[Extracted data entries]

--

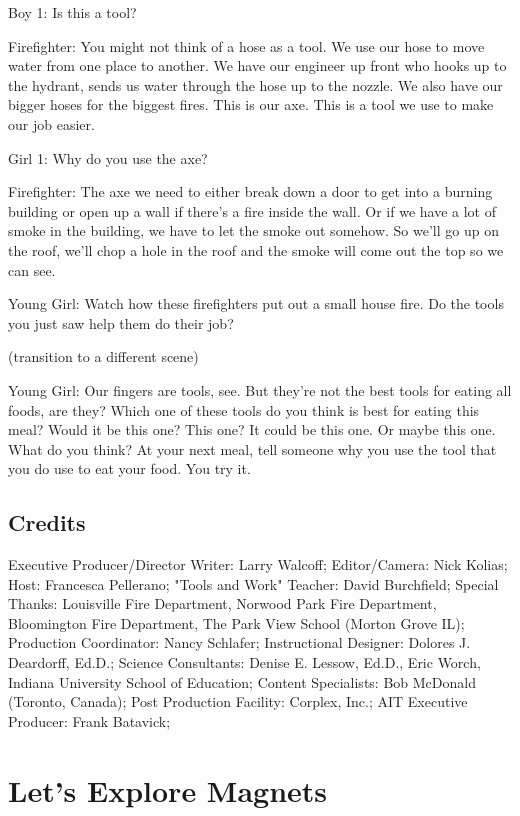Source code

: Boy 1: Is this a tool?

Firefighter: You might not think of a hose as a tool. We use our hose to move water from one place to another. We have our engineer up front who hooks up to the hydrant, sends us water through the hose up to the nozzle. We also have our bigger hoses for the biggest fires. This is our axe. This is a tool we use to make our job easier.

Girl 1: Why do you use the axe?

Firefighter: The axe we need to either break down a door to get into a burning building or open up a wall if there's a fire inside the wall. Or if we have a lot of smoke in the building, we have to let the smoke out somehow. So we'll go up on the roof, we'll chop a hole in the roof and the smoke will come out the top so we can see.

Young Girl: Watch how these firefighters put out a small house fire. Do the tools you just saw help them do their job?

(transition to a different scene)

Young Girl: Our fingers are tools, see. But they're not the best tools for eating all foods, are they? Which one of these tools do you think is best for eating this meal? Would it be this one? This one? It could be this one. Or maybe this one. What do you think? At your next meal, tell someone why you use the tool that you do use to eat your food. You try it.

\subsection{Credits}

Executive Producer/Director Writer: Larry Walcoff;
Editor/Camera: Nick Kolias;
Host: Francesca Pellerano;
"Tools and Work" Teacher: David Burchfield;
Special Thanks: Louisville Fire Department, Norwood Park Fire Department, Bloomington Fire Department, The Park View School (Morton Grove IL);
Production Coordinator: Nancy Schlafer;
Instructional Designer: Dolores J. Deardorff, Ed.D.;
Science Consultants: Denise E. Lessow, Ed.D., Eric Worch, Indiana University School of Education;
Content Specialists: Bob McDonald (Toronto, Canada);
Post Production Facility: Corplex, Inc.;
AIT Executive Producer: Frank Batavick;

\section{Let's Explore Magnets}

--

» Task goal
Type the entries again verbatim. Any pictures should be skipped.

» Answer space
Source code

: Boy 1: Is this a tool?

Firefighter: You might not think of a hose as a tool. We use our hose to move water from one place to another. We have our engineer up front who hooks up to the hydrant, sends us water through the hose up to the nozzle. We also have our bigger hoses for the biggest fires. This is our axe. This is a tool we use to make our job easier.

Girl 1: Why do you use the axe?

Firefighter: The axe we need to either break down a door to get into a burning building or open up a wall if there's a fire inside the wall. Or if we have a lot of smoke in the building, we have to let the smoke out somehow. So we'll go up on the roof, we'll chop a hole in the roof and the smoke will come out the top so we can see.

Young Girl: Watch how these firefighters put out a small house fire. Do the tools you just saw help them do their job?

(transition to a different scene)

Young Girl: Our fingers are tools, see. But they're not the best tools for eating all foods, are they? Which one of these tools do you think is best for eating this meal? Would it be this one? This one? It could be this one. Or maybe this one. What do you think? At your next meal, tell someone why you use the tool that you do use to eat your food. You try it.

\subsection{Credits}

Executive Producer/Director Writer: Larry Walcoff;
Editor/Camera: Nick Kolias;
Host: Francesca Pellerano;
"Tools and Work" Teacher: David Burchfield;
Special Thanks: Louisville Fire Department, Norwood Park Fire Department, Bloomington Fire Department, The Park View School (Morton Grove IL);
Production Coordinator: Nancy Schlafer;
Instructional Designer: Dolores J. Deardorff, Ed.D.;
Science Consultants: Denise E. Lessow, Ed.D., Eric Worch, Indiana University School of Education;
Content Specialists: Bob McDonald (Toronto, Canada);
Post Production Facility: Corplex, Inc.;
AIT Executive Producer: Frank Batavick;

\section{Let's Explore Magnets}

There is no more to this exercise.